Литературные заметки. Статья III. Д. И. Писарев

Аким Волынский, 1895

Полемика с «Русским Вестником». – Писарев и Герцен о Киреевском. – Писарев о Петре Великом. – Исторические, естественно-научные, философские и педагогические статьи Писарева. – «Темное царство» в новом освещении. – Реалистический взгляд на любовь и ревность. – Первые нападки на искусство. – Пушкин и Белинский. – Разрушение эстетики. – Два романа с эмансипаторскими идеями. – «Новый тип». – Проблески новых настроений.

Оглавление

  • I

* * *

Приведённый ознакомительный фрагмент книги Литературные заметки. Статья III. Д. И. Писарев предоставлен нашим книжным партнёром — компанией ЛитРес.

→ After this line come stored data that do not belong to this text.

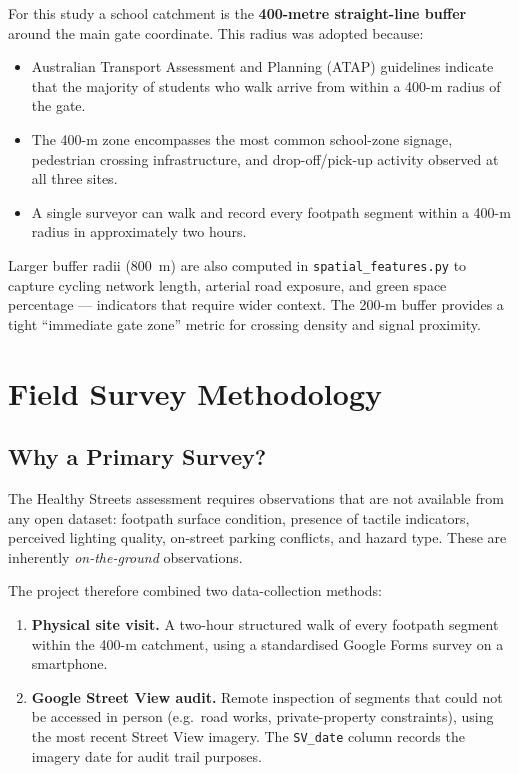 \documentclass[11pt,a4paper,openany]{book}
\begin{document}
For this study a school catchment is the \textbf{400-metre straight-line buffer} around the main gate coordinate. This radius was adopted because:

\begin{itemize}
  \item Australian Transport Assessment and Planning (ATAP) guidelines indicate that the majority of students who walk arrive from within a 400-m radius of the gate.
  \item The 400-m zone encompasses the most common school-zone signage, pedestrian crossing infrastructure, and drop-off/pick-up activity observed at all three sites.
  \item A single surveyor can walk and record every footpath segment within a 400-m radius in approximately two hours.
\end{itemize}

Larger buffer radii (800~m) are also computed in \texttt{spatial\_features.py} to capture cycling network length, arterial road exposure, and green space percentage --- indicators that require wider context. The 200-m buffer provides a tight ``immediate gate zone'' metric for crossing density and signal proximity.

\chapter{Field Survey Methodology}

\section{Why a Primary Survey?}

The Healthy Streets assessment requires observations that are not available from any open dataset: footpath surface condition, presence of tactile indicators, perceived lighting quality, on-street parking conflicts, and hazard type. These are inherently \emph{on-the-ground} observations.

The project therefore combined two data-collection methods:

\begin{enumerate}
  \item \textbf{Physical site visit.} A two-hour structured walk of every footpath segment within the 400-m catchment, using a standardised Google Forms survey on a smartphone.
  \item \textbf{Google Street View audit.} Remote inspection of segments that could not be accessed in person (e.g.\ road works, private-property constraints), using the most recent Street View imagery. The \texttt{SV\_date} column records the imagery date for audit trail purposes.
\end{enumerate}
\end{document}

Купить и скачать полную версию книги в форматах FB2, ePub, MOBI, TXT, HTML, RTF и других

I

Первый период своей литературной деятельности Писарев завершил тремя большими статьями, напечатанными в «Русском Слове» 1862 года: «Московские мыслители», «Русский Дон-Кихот» и «Бедная русская мысль». В «Московских мыслителях» Писарев подробно обозревает критический отдел «Русского Вестника» за 1861 год. Полемизируя с Катковым, он по пути обстреливает ядовитыми замечаниями Я. Грота, Лонгинова, торжественно отрекается от всякого спора с Юркевичем и не без апломба выставляет свое полное разногласие во всех литературных и общественных вопросах с солидными убеждениями ученой редакции «Русского Вестника». Сознавая себя деятельным поборником либерального принципа, ясного и понятного для всякого беспристрастного ума и без помощи широких научных или философских доказательств, Писарев с юмористическою усмешкою проводит параллель между публицистическими претензиями московского журнала и бойкими, быстрыми приемами радикального «Русского Слова», приемами, рассчитанными на чуткость передовых читателей к блестящим парадоксам и афоризмам, ко всякой ярко и пылко выраженной мысли. «Мы фантазеры, верхогляды, говоруны», восклицает Писарев с оттенком явной иронии над своими учеными противниками. «Мы, грешные, вязнем в тине и барахтаемся среди всяких нечистот, а Русский Вестник идет себе ровною дорогою и неспешною поступью пробирается к храму славы и бессмертия». Собираясь дать отчет о некоторых выдающихся статьях этого журнала, Писарев и не думает вооружаться против них серьезными аргументами. К чему возражать? Для кого возражать? Если его читатели не сочувствуют тем идеям, которые он выражал в прежних своих работах, они не пойдут с ним по одной дороге и в настоящем случае. При различии в мировоззрениях и радикально несходных взглядах на задачу русской журналистики, между ними не может оказаться ничего общего в понимании литературной деятельности Каткова. Если же читатели сочувствуют ему, то совершенно достаточно верно передать содержание, общий смысл важнейших, руководящих статей московского журнала, чтобы отчетливо выразить известное к ним отношение. Проницательные люди поймут, в чем дело.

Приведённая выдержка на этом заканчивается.